SUNSET PASS (‘46 RKO)
Two express agents, James Warren and John Laurenz (as Chito!) go after stolen train robbery loot and bandits Harry Woods, Steve Brodie and Robert Clarke, whose sister (Nan Leslie) complicates matters. Strong Zane Grey “adaptation” with a fine cast and top notch RKO production values. Remake of the 1933 Henry Hathaway directed version with Randolph Scott. John Laurenz (1909-1958) spelled Richard Martin as Chito Rafferty, for whatever RKO reason, in two of the Warren Bs. Otherwise, his career is undistinguished.

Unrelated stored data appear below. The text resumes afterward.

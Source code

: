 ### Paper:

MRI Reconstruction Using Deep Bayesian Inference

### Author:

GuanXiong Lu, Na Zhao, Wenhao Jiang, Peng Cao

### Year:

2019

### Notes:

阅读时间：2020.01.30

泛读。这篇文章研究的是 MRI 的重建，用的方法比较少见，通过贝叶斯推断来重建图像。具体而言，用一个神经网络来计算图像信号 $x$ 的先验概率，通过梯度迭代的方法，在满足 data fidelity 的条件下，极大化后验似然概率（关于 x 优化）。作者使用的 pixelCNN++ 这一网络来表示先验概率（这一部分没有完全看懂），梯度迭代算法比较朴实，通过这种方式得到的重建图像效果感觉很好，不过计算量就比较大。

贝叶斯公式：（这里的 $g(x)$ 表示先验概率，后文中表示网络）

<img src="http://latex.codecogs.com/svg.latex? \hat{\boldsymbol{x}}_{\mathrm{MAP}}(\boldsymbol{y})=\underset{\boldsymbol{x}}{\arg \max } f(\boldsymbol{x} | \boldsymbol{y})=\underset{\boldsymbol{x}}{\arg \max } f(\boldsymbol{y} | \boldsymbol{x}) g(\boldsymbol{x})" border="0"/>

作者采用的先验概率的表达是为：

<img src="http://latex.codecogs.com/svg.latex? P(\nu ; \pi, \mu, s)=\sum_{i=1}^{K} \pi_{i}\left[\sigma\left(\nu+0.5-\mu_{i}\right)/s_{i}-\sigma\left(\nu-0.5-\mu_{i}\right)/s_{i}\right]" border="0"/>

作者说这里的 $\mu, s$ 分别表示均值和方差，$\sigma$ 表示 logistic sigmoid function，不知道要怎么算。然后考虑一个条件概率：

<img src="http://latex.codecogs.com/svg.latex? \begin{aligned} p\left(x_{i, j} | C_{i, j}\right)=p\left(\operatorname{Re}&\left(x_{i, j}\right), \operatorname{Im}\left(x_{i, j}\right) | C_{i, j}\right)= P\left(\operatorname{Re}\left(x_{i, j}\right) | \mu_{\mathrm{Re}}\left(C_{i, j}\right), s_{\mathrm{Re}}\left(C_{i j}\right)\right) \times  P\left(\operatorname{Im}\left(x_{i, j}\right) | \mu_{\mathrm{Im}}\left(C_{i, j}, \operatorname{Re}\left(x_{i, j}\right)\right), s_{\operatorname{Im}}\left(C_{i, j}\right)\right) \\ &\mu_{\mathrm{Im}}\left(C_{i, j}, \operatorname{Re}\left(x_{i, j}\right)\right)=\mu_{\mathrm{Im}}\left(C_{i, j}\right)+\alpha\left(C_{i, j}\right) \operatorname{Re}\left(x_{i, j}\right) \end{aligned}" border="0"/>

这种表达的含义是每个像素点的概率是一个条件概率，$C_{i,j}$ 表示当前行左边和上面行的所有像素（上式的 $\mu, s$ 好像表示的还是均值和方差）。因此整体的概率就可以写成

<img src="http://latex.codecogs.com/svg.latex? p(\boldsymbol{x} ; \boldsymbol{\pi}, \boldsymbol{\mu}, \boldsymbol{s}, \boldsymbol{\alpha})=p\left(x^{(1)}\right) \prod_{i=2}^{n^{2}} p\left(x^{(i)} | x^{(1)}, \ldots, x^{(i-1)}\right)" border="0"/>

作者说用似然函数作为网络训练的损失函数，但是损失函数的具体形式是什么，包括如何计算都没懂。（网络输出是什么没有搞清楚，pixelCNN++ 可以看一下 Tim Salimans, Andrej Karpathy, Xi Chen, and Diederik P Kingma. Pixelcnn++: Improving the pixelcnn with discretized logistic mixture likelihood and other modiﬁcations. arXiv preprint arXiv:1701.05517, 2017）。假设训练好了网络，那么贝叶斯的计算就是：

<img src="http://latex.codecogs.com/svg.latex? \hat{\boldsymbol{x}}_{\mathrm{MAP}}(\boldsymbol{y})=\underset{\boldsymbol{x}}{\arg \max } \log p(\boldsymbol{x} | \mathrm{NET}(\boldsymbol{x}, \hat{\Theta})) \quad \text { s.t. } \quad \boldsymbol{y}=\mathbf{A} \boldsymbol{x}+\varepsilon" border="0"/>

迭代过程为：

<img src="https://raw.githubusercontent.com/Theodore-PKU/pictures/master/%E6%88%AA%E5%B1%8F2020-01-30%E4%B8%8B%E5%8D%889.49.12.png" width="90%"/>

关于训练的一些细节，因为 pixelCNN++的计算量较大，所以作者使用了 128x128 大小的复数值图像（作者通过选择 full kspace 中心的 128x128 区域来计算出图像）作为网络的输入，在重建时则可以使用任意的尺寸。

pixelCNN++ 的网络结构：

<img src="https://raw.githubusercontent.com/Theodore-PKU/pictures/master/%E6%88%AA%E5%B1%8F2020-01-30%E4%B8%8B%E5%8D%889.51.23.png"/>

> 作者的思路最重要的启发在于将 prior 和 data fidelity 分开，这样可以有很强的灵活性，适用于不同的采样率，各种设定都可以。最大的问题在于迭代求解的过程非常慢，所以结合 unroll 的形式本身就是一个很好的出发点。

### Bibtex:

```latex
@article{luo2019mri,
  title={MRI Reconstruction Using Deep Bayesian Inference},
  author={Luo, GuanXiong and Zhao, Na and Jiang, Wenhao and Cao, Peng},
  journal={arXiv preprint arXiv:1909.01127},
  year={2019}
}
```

Laurenz’s gal is Jane Greer who was new to RKO at this time but went on to big things in “Out of the Past”, “Big Steal”, “Station West” and others. Tall in the saddle in the Elliott/Cooper/Scott mold, Warren had a promising career as a western star but gave up acting to pursue his love of art. He moved to Maui in the ‘50s where he established quite a reputation as an Hawaiian artist.
CODE OF THE WEST (‘47 RKO)
The third and final Warren RKO western based on a Zane Grey novel is his best, solidly directed by William Berke from a Norman Houston screenplay. Grey’s story was made in 1923 as “Code of the West” at Paramount starring Owen Moore and remade in ‘34 by Paramount as “”Home on the Range” w/Randolph Scott. Warren and sidekick Chito (John Laurenz) come to the aid of banker Harry Harvey who is able to lend homesteaders refinance money thereby spoiling the sneaky plans of saloon owner Raymond Burr and his hatchet-men to take over their land and sell it to the railroad. Warren must also contend with Harvey’s wayward son, Robert Clarke, and his sister, Debra Alden, with whom he falls in love. Burr bar-girl confidant Carol Forman sings in the saloon as does Chito at a campfire. Silent star William Desmond has a one-line bit as a rancher. Noted stuntman Tom Steele doubles Warren in two well-choreographed fights.